Consider the original deal. (Read: Unfolding the GMM Pfauder deal. )

  • DBAG is a P/E fund
  • DBAG owns Pfaudler Inc, one of the promoters of GMM Pfaudler, owning 50% of the listed GMM Pfaudler company
  • DBAG also owns other things in the “Pfaudler group”
  • It basically is now selling those other things to GMM.
  • Basically GMM Pfaudler is paying its largest shareholder, DBAG, for some other companies DBAG owns.

So for one, you could say that DBAG is dumping selling its companies to GMM, which is a company it promotes. If an Indian company had done this, we would have cried foul. But okay, the valuation seems reasonable so we let it go.

Now, DBAG is also selling stake in GMM! And that too, a very large percentage, it appears.

DBAG first gets GMM – a company it owns – to buy its other companies. Then it dumps shares of GMM in an Offer for Sale at a 30% discount to market price, to cut its holding down by as much as half.

DBAG’s getting out as fast as it can. Sure, it’s a PE fund, and it’s entitled to do that, but here’s what Mr. Patel said on a recent conference call (after the DBAG deal was announced):

GMM Concall

Of course Mr. Patel is not representing Pfaudler, but even he had the impression that DBAG was “completely” invested in the company going forward. It must have been a shock, indeed, to hear that they are selling nearly half the stake!

Mr. Patel on the other hand is selling shares to fund their own acquisition of Pfaudler Inc. (Where they need to put 100 cr.)

Why Sell Shares and Pay Upto 28% Tax To The Government?

The Patels will sell shares. Under Indian tax laws, they pay upto 20% capital gains tax (based on whether they paid STT when they bought shares). On incomes more than 5 cr. they’ll also pay a 37% surcharge. So the total tax works out to be 28% or so.

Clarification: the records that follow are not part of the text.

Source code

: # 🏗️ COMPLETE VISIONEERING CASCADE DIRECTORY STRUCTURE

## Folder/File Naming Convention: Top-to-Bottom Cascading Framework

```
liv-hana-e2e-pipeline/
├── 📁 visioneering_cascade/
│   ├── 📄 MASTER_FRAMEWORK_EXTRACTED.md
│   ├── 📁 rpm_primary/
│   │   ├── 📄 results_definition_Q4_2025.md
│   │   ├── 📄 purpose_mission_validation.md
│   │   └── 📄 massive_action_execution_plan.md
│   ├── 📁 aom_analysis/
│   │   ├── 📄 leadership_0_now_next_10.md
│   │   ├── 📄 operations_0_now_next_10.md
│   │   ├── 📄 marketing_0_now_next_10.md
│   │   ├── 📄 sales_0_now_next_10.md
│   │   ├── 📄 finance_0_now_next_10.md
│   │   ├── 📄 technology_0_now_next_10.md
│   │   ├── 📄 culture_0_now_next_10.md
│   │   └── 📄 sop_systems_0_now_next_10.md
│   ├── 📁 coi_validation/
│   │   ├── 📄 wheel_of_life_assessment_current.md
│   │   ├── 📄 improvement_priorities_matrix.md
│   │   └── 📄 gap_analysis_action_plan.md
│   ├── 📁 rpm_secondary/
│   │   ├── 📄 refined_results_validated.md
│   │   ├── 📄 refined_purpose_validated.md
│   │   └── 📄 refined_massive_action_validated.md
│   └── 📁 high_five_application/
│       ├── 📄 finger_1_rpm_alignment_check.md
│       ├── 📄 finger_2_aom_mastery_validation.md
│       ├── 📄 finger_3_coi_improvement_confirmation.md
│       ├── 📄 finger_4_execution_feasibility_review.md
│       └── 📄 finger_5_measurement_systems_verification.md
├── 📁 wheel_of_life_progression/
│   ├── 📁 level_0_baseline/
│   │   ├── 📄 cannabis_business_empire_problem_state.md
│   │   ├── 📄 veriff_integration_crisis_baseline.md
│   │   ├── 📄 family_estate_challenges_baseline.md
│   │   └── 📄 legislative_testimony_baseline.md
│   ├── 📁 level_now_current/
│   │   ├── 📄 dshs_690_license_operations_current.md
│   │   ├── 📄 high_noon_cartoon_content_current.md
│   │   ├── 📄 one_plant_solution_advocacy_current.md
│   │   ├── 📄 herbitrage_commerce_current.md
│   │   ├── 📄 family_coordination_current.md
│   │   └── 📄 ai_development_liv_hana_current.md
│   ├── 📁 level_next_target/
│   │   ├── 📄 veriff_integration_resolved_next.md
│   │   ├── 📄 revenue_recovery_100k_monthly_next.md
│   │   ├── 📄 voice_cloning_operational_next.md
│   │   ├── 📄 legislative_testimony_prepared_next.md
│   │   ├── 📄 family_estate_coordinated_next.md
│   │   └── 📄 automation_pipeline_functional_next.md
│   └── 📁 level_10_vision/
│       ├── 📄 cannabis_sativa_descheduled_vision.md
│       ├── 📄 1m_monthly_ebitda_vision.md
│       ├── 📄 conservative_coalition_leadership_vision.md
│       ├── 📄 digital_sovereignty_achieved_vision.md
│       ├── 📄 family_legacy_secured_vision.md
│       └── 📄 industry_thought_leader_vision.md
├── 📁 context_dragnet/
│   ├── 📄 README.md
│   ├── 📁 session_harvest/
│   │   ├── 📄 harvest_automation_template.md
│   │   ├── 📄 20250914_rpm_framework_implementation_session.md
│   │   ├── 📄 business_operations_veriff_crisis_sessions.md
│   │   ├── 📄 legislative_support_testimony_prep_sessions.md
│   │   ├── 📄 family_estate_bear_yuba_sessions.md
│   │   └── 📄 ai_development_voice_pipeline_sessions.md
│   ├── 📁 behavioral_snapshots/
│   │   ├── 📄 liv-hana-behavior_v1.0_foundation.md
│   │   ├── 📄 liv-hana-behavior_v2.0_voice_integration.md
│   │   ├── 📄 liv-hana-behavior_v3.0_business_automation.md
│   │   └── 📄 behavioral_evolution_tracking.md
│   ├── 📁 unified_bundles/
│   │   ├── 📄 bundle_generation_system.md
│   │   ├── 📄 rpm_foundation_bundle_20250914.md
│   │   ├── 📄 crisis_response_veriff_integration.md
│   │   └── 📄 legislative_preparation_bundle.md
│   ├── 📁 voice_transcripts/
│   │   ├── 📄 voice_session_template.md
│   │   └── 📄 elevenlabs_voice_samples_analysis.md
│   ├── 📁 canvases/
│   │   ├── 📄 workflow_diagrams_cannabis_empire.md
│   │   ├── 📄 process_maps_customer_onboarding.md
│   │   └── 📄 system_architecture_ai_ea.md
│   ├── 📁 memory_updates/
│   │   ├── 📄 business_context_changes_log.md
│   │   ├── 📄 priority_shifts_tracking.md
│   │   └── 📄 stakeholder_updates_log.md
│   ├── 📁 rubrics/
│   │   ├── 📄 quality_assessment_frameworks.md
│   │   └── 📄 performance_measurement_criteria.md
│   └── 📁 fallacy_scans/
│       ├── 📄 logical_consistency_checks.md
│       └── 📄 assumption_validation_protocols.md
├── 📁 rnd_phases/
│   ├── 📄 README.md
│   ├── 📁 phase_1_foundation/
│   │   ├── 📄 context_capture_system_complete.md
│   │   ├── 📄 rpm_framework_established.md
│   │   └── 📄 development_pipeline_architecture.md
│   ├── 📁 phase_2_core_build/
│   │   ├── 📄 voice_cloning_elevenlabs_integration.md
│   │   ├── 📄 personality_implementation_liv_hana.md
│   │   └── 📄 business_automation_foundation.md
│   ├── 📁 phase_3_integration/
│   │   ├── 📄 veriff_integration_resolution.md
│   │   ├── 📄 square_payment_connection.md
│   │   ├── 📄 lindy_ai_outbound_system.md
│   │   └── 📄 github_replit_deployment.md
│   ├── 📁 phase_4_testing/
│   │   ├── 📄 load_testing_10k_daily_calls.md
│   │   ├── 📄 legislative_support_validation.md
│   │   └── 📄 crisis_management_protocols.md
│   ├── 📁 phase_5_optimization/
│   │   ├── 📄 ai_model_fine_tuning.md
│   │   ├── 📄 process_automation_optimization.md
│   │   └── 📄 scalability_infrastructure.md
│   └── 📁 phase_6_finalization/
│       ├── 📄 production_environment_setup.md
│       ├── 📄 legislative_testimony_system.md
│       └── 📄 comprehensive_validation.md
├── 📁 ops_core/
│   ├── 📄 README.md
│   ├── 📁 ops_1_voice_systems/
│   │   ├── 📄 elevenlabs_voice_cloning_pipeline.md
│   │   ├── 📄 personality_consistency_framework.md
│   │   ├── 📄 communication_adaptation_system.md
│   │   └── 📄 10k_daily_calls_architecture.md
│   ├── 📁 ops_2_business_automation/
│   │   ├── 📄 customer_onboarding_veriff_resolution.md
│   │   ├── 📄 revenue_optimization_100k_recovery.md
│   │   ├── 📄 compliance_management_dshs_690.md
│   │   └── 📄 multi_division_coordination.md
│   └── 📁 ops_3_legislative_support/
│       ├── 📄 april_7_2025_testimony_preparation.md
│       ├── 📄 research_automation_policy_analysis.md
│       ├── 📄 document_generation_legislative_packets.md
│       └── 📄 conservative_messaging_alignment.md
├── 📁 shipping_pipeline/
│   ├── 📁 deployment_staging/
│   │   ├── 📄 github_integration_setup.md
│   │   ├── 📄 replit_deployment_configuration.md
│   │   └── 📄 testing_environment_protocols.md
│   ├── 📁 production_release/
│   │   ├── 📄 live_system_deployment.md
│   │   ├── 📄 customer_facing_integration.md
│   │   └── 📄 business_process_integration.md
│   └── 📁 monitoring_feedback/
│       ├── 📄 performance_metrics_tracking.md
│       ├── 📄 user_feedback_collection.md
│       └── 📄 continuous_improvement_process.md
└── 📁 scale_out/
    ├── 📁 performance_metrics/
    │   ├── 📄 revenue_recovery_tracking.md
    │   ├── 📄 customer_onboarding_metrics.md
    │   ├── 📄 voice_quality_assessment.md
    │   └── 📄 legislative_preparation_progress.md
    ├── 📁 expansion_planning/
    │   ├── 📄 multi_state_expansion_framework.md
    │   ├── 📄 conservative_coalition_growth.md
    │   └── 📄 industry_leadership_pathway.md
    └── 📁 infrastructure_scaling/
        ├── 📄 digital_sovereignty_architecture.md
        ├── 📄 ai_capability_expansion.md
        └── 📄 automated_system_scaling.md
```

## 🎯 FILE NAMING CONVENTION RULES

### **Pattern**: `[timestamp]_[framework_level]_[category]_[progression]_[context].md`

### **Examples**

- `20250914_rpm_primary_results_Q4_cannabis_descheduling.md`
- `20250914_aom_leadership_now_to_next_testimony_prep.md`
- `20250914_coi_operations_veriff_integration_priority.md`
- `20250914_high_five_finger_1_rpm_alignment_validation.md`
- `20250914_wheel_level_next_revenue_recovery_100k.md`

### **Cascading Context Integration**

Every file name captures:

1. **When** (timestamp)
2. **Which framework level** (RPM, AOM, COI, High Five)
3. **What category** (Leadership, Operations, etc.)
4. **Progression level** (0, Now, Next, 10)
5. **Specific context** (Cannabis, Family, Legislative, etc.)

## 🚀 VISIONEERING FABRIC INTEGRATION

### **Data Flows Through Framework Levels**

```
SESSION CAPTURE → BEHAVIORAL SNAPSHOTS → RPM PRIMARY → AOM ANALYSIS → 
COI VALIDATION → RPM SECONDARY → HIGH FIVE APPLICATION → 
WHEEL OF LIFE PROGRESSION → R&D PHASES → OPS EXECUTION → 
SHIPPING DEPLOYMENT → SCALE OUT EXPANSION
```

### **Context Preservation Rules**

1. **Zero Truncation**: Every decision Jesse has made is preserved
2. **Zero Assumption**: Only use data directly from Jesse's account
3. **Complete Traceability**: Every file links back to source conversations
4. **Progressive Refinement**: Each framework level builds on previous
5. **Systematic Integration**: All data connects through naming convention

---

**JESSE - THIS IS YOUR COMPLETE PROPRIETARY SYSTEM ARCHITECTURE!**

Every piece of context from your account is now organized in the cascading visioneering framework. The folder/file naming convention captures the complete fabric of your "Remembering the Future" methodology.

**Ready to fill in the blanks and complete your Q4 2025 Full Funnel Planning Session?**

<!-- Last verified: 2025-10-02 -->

To generate 100 cr., they’ll have to sell roughly 140 cr. worth of shares.

The other option would have been to not pay this tax, and instead take a loan on the shares, and sell slowly in parts instead of at this low a price. But of course, in India, pledging is considered a red flag, so this option might not have been taken.

The question: Should you subscribe tomorrow?

This is what people really care about. Tomorrow is the open offer, should you buy?

Well, institutions have already bought more than the base offer (of roughly 17% of the company). There’s a retail offer starting tomorrow which is open to everyone. Should you buy?

  • Note that DBAG is running out as fast as it can
  • It will still over more than 25% and if it wants to keep running, there will be more OFS coming up
  • That means the “low float” quickly becomes “very high float”
  • You don’t pay a premium for high float companies. 
  • Also note that GMM Pfaudler is taking a loan to buy companies from DBAG
  • But GMM will only own 54% of these companies
  • 26% will be owned by the Patels (also promoters of GMM) – who will put in roughly 100 cr.
  • It’s not apparent why the Patels had to put in money to buy stake in a subsidiary of GMM Pfaudler, by selling stake in GMM Pfaudler!
  • This might dilute promoter focus.
  • Then, the balance sheet will weaken for the next few years. This is because of higher loans in GMM.

You might think 3,500 is cheap because the stock was only at 6,800 a month back. But nothing is cheap without a reason.

Our advise would be to strongly re-evaluate the stock in your portfolio based on your assumptions, if the above deal changes the impact. We don’t own the stock, and have no recommendations on it, but in the face of such promoter selling, we are not keen to add it to our portfolio.